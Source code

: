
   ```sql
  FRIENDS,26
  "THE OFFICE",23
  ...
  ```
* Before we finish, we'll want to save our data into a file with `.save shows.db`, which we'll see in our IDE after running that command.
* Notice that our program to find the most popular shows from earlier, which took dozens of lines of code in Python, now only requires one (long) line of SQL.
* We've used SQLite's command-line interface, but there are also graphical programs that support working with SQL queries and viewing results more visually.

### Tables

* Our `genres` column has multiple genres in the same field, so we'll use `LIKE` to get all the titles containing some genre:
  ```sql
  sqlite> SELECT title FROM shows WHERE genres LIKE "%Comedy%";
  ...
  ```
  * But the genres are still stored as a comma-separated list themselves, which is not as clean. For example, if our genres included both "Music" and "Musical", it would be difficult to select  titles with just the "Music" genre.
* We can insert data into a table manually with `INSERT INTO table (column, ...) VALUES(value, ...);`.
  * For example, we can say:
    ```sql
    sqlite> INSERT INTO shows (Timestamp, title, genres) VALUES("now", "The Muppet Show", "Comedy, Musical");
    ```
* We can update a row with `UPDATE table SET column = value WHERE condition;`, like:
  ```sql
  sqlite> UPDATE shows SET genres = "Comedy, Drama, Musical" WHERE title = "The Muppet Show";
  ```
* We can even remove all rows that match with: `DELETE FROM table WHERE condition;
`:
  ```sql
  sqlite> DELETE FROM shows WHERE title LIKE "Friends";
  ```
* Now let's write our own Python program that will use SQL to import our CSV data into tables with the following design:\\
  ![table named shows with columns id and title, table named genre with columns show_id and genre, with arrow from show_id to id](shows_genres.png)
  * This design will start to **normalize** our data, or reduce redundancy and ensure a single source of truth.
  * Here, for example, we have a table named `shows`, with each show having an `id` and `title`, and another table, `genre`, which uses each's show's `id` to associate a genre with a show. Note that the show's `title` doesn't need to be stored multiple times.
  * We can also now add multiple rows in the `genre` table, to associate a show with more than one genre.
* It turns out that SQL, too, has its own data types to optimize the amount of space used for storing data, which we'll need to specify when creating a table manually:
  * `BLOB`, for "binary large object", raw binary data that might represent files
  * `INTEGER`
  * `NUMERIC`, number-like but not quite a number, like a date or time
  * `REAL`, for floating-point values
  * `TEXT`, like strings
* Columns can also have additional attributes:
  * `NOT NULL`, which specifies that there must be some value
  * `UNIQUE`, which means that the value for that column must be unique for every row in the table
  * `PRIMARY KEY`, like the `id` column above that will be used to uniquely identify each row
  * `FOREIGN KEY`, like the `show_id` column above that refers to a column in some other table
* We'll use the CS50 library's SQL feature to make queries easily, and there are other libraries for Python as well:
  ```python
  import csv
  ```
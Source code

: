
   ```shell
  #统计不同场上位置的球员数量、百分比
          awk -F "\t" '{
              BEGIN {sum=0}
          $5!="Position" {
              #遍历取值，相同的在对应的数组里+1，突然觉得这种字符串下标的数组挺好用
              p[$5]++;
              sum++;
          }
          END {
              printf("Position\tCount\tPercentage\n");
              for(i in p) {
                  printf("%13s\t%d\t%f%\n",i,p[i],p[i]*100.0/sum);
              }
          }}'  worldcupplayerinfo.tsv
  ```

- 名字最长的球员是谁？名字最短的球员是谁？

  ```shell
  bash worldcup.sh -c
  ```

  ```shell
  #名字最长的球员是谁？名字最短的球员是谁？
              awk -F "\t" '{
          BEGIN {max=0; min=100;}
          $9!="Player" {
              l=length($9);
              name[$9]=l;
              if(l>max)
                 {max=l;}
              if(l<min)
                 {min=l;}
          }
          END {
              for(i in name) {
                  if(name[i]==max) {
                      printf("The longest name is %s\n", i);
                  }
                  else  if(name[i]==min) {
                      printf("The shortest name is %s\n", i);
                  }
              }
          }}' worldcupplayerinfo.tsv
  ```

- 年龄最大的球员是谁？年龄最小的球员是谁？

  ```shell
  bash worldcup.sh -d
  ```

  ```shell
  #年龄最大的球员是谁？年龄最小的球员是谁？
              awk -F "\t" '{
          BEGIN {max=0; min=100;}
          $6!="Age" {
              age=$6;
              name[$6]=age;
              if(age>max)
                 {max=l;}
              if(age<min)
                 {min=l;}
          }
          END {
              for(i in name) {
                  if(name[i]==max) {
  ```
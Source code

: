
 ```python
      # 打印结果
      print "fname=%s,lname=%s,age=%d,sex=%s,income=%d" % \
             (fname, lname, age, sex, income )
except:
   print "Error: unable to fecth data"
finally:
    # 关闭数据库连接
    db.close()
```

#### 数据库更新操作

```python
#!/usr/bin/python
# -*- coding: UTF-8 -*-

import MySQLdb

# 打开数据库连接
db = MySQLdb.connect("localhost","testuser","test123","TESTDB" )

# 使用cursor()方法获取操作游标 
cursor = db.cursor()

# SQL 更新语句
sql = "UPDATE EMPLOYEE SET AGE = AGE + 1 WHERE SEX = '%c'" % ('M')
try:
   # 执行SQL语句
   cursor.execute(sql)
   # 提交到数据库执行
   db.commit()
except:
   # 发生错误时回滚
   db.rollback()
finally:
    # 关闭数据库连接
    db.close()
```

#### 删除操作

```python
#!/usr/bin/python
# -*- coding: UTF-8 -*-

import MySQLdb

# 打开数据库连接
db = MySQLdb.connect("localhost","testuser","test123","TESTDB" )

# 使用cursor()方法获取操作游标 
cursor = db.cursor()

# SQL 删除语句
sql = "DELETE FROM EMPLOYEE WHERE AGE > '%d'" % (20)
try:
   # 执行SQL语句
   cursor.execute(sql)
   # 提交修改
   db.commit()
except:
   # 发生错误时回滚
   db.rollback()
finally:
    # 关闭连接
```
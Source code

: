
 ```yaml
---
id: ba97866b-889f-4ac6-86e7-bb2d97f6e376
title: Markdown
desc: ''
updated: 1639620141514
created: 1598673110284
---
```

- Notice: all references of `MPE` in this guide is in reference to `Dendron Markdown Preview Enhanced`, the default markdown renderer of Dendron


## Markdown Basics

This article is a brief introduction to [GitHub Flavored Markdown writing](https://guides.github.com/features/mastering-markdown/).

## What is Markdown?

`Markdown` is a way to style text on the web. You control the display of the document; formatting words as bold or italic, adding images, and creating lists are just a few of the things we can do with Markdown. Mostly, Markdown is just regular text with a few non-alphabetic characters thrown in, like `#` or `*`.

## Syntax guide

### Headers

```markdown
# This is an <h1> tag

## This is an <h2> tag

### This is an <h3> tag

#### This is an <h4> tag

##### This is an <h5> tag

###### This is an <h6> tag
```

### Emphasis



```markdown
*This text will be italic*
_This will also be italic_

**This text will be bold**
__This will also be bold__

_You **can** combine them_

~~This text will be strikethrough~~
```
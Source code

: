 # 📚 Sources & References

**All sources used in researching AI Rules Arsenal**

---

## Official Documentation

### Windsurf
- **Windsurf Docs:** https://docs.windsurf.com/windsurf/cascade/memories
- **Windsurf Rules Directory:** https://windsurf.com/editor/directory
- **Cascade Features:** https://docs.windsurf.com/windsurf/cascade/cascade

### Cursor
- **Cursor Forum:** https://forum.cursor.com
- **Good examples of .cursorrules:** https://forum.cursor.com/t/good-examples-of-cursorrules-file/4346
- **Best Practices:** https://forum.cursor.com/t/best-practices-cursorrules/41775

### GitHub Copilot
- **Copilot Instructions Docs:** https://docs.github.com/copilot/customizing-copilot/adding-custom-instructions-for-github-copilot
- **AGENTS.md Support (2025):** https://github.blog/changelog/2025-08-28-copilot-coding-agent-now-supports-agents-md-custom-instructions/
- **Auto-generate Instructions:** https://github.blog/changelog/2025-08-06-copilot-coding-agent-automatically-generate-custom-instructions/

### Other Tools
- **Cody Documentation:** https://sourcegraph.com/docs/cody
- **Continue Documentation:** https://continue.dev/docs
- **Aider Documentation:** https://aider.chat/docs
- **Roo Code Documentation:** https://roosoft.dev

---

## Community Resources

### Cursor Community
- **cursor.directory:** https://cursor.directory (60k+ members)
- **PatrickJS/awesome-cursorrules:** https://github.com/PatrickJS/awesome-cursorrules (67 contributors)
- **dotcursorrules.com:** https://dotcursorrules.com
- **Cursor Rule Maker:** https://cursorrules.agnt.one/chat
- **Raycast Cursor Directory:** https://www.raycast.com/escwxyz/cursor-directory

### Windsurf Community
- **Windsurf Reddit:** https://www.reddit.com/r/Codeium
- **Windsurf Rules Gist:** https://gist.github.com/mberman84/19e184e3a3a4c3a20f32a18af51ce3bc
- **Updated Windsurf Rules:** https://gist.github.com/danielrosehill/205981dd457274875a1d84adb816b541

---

++++++

Lines from the first one above through the line containing "running that command." are to be retyped exactly, both included, and nothing more.

ANSWER AREA:
Source code

:
   ```sql
  FRIENDS,26
  "THE OFFICE",23
  ...
  ```
* Before we finish, we'll want to save our data into a file with `.save shows.db`, which we'll see in our IDE after running that command.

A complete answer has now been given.